The only difference between the two processors appears to be the amount of L2 cache. For some reason, the 551 chip has only 1 MB of L2 cache, but is almost three times as expensive as the 640 chip with 2 MB of L2 cache. (My current CPU, the 520 chip, has only 1 MB of L2 cache.)

So here are my questions:

1) Will both of these chips work as an upgrade on this particular motherboard?

2) If so, which one would perform better? 

I'm tempted to go with the 650 chip (2MB L2 cache @ only $100), assuming bigger is usually better, especially since it's cheaper, but I want to make sure that this CPU is actually compatible with my system.

TIA for your feedback.


----------



## twajetmech (Jul 1, 2004)

Hello and welcome to the TSF. According to the specs you listed it should support either cpu, however the 650 is a slightly cooler runing cpu than the 551 and the 650 will support a 64bit OS while the 551 will not. But, you may need a bios update from HP to support the 6XX cpu's and I'm not sure if HP ever bothered to update that far ahead...In reality however there is no major performance gains going from a 520 to a 551 or 650 (maybe 5% or so) I'd say you're probably better off adding more memory by replacing the 2 X 256 modules you have now with 2 X 1Gb from Crucial, Corsair or Mushkin (use their memory advisors for compatible memory)


----------



## Roadster (Nov 21, 2007)

Thanks for the quick reply.

I am in the process of upgrading the RAM to 3 GB as we speak, so I'm covered on that front.

HP released a motherboard BIOS upgrade back in May 2006 (v3.28)...

http://h10025.www1.hp.com/ewfrf/wc/softwareList?dlc=en&lc=en&product=435561&lang=en&cc=us&os=228

... addressing the following issues...



> Release Date: 2006-05-10 Version: 3.28
> 
> Description
> 
> ...


Do you know if Intel released the 650 processor prior to May 2006?

BTW, why can I only expect a 5% performance gain when going from 2.8 GHz to 3.4 GHz? (3.4 / 2.8 = 121%, so I thought I might get a more noticeable improvement.)

FWIW, I'm installing a new graphics card, too (EVGA GeForce 8600 GT), which I will be using to drive a HD monitor via the DVI port.
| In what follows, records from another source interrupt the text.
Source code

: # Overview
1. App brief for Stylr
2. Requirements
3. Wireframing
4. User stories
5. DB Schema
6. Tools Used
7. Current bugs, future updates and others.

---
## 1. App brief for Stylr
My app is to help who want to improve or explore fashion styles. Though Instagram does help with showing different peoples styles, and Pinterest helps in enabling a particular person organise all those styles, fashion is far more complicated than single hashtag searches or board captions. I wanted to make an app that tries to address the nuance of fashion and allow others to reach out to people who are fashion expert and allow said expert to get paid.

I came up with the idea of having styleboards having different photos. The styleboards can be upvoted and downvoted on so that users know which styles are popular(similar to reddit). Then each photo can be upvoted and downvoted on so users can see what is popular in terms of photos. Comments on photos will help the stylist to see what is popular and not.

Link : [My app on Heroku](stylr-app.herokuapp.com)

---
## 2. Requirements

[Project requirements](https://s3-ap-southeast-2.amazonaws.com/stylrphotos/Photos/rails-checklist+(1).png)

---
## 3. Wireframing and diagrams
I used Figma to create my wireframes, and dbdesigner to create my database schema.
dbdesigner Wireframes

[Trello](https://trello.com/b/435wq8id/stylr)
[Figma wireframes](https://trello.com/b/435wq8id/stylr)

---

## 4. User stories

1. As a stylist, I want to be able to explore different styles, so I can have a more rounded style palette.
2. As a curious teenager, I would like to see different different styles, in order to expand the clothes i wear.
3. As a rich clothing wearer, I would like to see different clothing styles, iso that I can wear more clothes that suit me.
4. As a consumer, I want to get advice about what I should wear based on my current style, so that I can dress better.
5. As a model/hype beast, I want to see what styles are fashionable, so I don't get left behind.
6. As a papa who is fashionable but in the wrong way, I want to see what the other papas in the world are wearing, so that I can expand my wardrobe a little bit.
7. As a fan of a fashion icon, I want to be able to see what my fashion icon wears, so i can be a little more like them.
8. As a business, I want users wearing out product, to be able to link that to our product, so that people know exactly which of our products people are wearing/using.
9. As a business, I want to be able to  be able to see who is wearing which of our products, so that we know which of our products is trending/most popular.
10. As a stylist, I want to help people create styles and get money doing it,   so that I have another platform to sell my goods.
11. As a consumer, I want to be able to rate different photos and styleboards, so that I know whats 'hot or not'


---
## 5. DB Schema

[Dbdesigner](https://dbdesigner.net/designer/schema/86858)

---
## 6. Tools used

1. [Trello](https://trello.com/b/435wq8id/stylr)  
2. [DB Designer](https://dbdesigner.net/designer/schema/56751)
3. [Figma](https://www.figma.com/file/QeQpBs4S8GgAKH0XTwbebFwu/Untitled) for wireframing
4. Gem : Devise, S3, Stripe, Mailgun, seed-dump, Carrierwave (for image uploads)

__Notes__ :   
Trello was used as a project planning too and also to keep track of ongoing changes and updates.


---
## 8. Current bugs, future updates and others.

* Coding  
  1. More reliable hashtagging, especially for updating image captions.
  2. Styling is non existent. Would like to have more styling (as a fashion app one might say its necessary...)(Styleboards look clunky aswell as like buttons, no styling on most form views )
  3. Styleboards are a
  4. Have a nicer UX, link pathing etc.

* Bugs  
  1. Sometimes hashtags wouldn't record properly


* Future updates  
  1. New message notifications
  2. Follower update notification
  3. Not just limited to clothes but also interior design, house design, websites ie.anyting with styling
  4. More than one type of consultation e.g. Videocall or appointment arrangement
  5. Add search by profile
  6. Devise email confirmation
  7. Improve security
That's why I'm thinking about upgrading the CPU in addition to the RAM.


----------



## twajetmech (Jul 1, 2004)

The 650 was released in 2005, so that should be okay. reviews of the 551 and 650 don't show more than a 5% increase in peformance over a 520, what the newer cpu's offered was lower voltage requirements and cooler running, along with (on some cpu's) 64bit OS support, they are all essentially the same cpu's just refreshed a bit as time went by. When you update the ram, be sure to add the memory in matched pairs since your mobo supports dual channel memory, thus the reccomendation to remove the 2X256 and add 2 X 1Gb. Since the version of XP you are running is a 32bit OS you can't take advantage of more than 3.25-3,5 Gb if memory (its an OS limitation) and you may encounter instability with more than 2Gb . To install a 8600GT make sure your psu is up to the task, standard HP computers come with very poor psu's and are typically woefully underpowered for any major upgrades other than an additional hdd or two. (yours is a 300W unit, not enough imho) Also with a mATX mobo be sure that you have the room in the case for the card.


----------



## Roadster (Nov 21, 2007)

twajetmech said:


> The 650 was released in 2005, so that should be okay. reviews of the 551 and 650 don't show more than a 5% increase in peformance over a 520, what the newer cpu's offered was lower voltage requirements and cooler running, along with (on some cpu's) 64bit OS support, they are all essentially the same cpu's just refreshed a bit as time went by. When you update the ram, be sure to add the memory in matched pairs since your mobo supports dual channel memory, thus the reccomendation to remove the 2X256 and add 2 X 1Gb. Since the version of XP you are running is a 32bit OS you can't take advantage of more than 3.25-3,5 Gb if memory (its an OS limitation) and you may encounter instability with more than 2Gb . To install a 8600GT make sure your psu is up to the task, standard HP computers come with very poor psu's and are typically woefully underpowered for any major upgrades other than an additional hdd or two. (yours is a 300W unit, not enough imho) Also with a mATX mobo be sure that you have the room in the case for the card.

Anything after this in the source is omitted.